All Jolly Fellows that Follow the Plough

[2] The farmer laughs at his joke, tells the ploughboys "'It's time to unyoke'" and promises them "a jug of my very best ale" when they've taken care of their horses.

The song ends with an exhortation to other ploughboys not to be afraid of their masters and the narrator tells them "You're all jolly fellows that follow the plough".

[1] An adaptation titled "Come all you bold fellows that follow the plough" was used as a recruiting song for Joseph Arch's National Agricultural Labourers' Union.

[17] Though "We're All Jolly Fellows" is sung commonly in folk clubs it doesn't seem to have been recorded frequently by revival-influenced artists.

There are CD versions by Oxford group Magpie Lane[18] and Barnsley singer Kate Rusby (as Jolly Ploughboys)[19] According to Ian Dyck the song was sung in the early nineteenth century at Harvest Homes, feasts held at the end of the harvest, a significant event in the rural calendar when farmers sat on one table with their servants, including the ploughboys.

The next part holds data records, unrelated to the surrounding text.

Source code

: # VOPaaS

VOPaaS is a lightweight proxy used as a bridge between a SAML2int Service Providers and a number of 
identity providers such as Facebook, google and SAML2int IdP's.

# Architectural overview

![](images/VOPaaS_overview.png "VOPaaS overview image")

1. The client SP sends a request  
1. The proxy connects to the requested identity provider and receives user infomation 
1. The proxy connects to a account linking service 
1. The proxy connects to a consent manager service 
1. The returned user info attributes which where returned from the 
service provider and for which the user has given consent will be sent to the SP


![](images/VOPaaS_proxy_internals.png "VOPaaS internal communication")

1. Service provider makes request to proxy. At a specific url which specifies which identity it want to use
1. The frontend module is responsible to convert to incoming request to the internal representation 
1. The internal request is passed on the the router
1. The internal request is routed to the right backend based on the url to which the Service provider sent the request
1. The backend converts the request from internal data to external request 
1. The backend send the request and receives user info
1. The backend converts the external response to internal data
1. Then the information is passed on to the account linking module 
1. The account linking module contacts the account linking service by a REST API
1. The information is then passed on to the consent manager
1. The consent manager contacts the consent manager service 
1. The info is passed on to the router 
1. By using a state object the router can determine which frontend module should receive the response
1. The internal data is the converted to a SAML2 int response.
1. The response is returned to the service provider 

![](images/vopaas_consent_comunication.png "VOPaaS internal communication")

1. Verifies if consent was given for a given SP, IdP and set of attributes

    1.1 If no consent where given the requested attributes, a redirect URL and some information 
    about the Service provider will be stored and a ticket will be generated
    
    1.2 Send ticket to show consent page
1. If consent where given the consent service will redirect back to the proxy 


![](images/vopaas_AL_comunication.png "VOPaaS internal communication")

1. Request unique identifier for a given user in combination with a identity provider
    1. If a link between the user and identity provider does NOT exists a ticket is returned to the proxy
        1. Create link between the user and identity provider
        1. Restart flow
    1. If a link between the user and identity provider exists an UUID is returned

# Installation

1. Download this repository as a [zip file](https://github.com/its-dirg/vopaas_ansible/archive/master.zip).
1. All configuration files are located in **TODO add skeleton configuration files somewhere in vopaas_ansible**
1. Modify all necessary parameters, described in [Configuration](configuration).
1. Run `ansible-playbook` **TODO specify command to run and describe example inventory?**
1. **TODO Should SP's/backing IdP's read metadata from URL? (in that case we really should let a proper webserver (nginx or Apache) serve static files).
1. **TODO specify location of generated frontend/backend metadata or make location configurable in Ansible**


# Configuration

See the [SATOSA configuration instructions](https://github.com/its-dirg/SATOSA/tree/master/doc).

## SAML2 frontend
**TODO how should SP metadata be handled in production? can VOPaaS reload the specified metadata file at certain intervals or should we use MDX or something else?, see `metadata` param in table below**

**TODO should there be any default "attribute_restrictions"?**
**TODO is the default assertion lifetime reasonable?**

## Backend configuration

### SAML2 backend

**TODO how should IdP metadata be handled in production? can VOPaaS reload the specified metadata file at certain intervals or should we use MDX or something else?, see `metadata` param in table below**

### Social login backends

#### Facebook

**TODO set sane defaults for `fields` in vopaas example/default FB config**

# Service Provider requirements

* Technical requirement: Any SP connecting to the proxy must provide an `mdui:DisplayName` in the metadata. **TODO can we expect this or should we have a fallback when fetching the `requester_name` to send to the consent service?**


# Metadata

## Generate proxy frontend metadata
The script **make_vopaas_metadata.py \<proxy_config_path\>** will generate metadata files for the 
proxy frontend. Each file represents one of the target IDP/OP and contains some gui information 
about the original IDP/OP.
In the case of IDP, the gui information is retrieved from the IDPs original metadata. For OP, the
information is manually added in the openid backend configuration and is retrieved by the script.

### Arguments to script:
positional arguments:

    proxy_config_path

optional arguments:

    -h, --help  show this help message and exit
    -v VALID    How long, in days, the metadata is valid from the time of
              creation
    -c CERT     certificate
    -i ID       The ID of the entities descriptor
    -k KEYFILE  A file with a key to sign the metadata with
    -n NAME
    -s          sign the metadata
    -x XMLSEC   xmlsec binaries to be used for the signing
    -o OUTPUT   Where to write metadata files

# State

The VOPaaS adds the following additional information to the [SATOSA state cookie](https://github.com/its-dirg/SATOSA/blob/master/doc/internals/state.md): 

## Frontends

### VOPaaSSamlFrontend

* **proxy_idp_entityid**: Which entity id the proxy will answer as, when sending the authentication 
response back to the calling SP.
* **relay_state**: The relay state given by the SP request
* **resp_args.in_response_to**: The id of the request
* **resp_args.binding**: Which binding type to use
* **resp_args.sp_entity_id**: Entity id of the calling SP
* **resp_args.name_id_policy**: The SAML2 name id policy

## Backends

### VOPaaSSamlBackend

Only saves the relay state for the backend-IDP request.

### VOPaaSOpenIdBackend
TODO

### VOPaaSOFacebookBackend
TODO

It would be not only for the benefit of local dignitaries and guests of honour (often townspeople), but also for their fellow workers who were well aware that the song was not about a carefree country existence, but a medium for expressing all that was wrong in society.

They did not enjoy rising at dawn to work all day in a wet plough field, and they were not happy about their employer's paternalism.